• ASSIGNED TASK:
Whatever appears in the records, retype it exactly, except for the pictures.

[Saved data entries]
────────────────

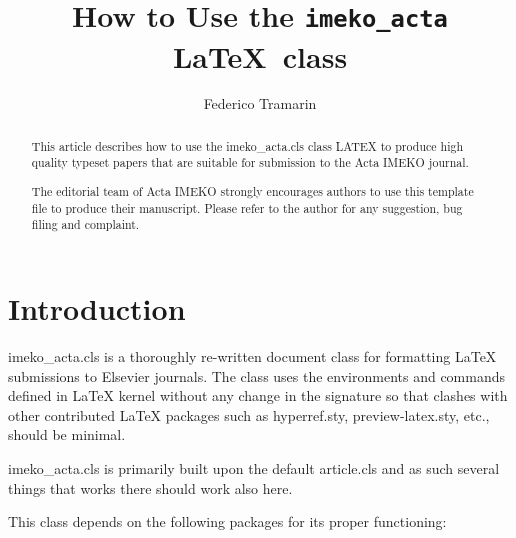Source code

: \documentclass[10pt]{imeko_acta}
\def\file#1{\textsf{\fontsize{9.1}{9.5}\selectfont#1}\xspace}
\begin{document}
\title{How to Use the \texttt{imeko\_acta} \LaTeX\ class} %

\author[1,2]{Federico Tramarin}



\Funding{}%

\begin{abstract}
	This article describes how to use the imeko\_acta.cls class LATEX to produce high quality typeset papers that are suitable for submission to the Acta IMEKO journal.
	
	The editorial team of Acta IMEKO strongly encourages 
	authors to use this \LaTeXe template file to produce their manuscript.
	Please refer to the author for any suggestion, bug filing and complaint.
\end{abstract}

\maketitle

\section{Introduction}

\file{imeko\_acta.cls} is a thoroughly re-written document class
for formatting \LaTeX{} submissions to Elsevier journals.
The class uses the environments and commands defined in \LaTeX{} kernel
without any change in the signature so that clashes with other
contributed \LaTeX{} packages such as \file{hyperref.sty},
\file{preview-latex.sty}, etc., should be minimal.

\file{imeko\_acta.cls} is primarily built upon the default
\file{article.cls} and as such several things that works there should work also here.  

This class depends on the following packages
for its proper functioning:
\end{document}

────────────────

• RESPONSE AREA:
Source code

: \documentclass[10pt]{imeko_acta}
\def\file#1{\textsf{\fontsize{9.1}{9.5}\selectfont#1}\xspace}
\begin{document}
\title{How to Use the \texttt{imeko\_acta} \LaTeX\ class} %

\author[1,2]{Federico Tramarin}



\Funding{}%

\begin{abstract}
	This article describes how to use the imeko\_acta.cls class LATEX to produce high quality typeset papers that are suitable for submission to the Acta IMEKO journal.
	
	The editorial team of Acta IMEKO strongly encourages 
	authors to use this \LaTeXe template file to produce their manuscript.
	Please refer to the author for any suggestion, bug filing and complaint.
\end{abstract}

\maketitle

\section{Introduction}

\file{imeko\_acta.cls} is a thoroughly re-written document class
for formatting \LaTeX{} submissions to Elsevier journals.
The class uses the environments and commands defined in \LaTeX{} kernel
without any change in the signature so that clashes with other
contributed \LaTeX{} packages such as \file{hyperref.sty},
\file{preview-latex.sty}, etc., should be minimal.

\file{imeko\_acta.cls} is primarily built upon the default
\file{article.cls} and as such several things that works there should work also here.  

This class depends on the following packages
for its proper functioning:
\end{document}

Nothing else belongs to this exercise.